If the New Deal shows that fear can motivate reform, it also reminds us that it can cause that reform to go awry. The one big change in foreign policy that Democrats are making to their pre-Trump understanding of what a “rules-based international order” requires concerns China, especially relating to trade policy. That Democrats are embracing so floridly the model of great power competition with China that Mr. Trump embraced — even perhaps a new Cold War — suggests that they know they need more than the anxiety that they will lose again or the threats to democracy that are associated with the right (and confirmed by the Jan. 6 assault on the Capitol) to keep themselves and many in their audience motivated.

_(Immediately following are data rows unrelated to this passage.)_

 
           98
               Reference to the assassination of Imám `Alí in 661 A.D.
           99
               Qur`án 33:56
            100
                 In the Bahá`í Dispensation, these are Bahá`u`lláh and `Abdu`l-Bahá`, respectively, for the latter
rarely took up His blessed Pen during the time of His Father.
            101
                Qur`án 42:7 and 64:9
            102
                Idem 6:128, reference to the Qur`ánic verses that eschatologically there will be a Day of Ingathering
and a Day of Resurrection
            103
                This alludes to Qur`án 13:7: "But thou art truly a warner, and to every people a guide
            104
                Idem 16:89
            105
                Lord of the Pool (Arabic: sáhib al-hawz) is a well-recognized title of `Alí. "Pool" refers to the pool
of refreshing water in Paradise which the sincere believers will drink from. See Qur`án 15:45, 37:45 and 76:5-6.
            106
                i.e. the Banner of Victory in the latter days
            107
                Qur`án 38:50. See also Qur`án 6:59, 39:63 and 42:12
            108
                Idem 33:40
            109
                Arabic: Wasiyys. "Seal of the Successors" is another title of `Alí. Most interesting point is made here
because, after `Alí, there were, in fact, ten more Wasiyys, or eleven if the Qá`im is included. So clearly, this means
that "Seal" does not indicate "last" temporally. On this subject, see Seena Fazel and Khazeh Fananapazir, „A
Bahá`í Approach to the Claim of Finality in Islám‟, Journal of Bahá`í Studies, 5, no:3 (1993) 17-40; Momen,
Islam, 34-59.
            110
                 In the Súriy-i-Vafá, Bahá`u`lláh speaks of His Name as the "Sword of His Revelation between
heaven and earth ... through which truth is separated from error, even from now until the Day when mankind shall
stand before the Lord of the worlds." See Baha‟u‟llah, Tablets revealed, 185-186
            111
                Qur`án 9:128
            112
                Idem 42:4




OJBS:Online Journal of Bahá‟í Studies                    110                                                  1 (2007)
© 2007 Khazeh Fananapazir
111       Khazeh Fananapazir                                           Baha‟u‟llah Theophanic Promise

“When we think about infrastructure,” said Mr. Deese, “a lot of it is in contraposition to what [Biden] is seeing China doing.” As Mr. Biden himself remarked on Wednesday: “China and other countries are closing in fast.”

The New Deal truly changed America when it ended not in a welfare state but in a warfare state — and that proved a catastrophe for the kind of ambitious reform Mr. Biden says he wants. Apprehensive competition can bring distortion, excess and manipulation; it will not merely goad policymakers to change for the better or goad constituencies to support that change. Ambition can spring from rivalry, but competition, as the first Cold War with the Soviet Union showed, can also limit reform and lead to collateral damage and disastrous mistakes.

The limits of Mr. Biden’s ambitions are the limits of the reformism of fear. For all the good it can provoke, a politics driven by threats from angry voters, domestic uprisings and foreign states cannot break the American impasse. Only hope and higher ideals can.

Samuel Moyn, a Yale law professor, is the author of the forthcoming “Humane: How the United States Abandoned Peace and Reinvented War.”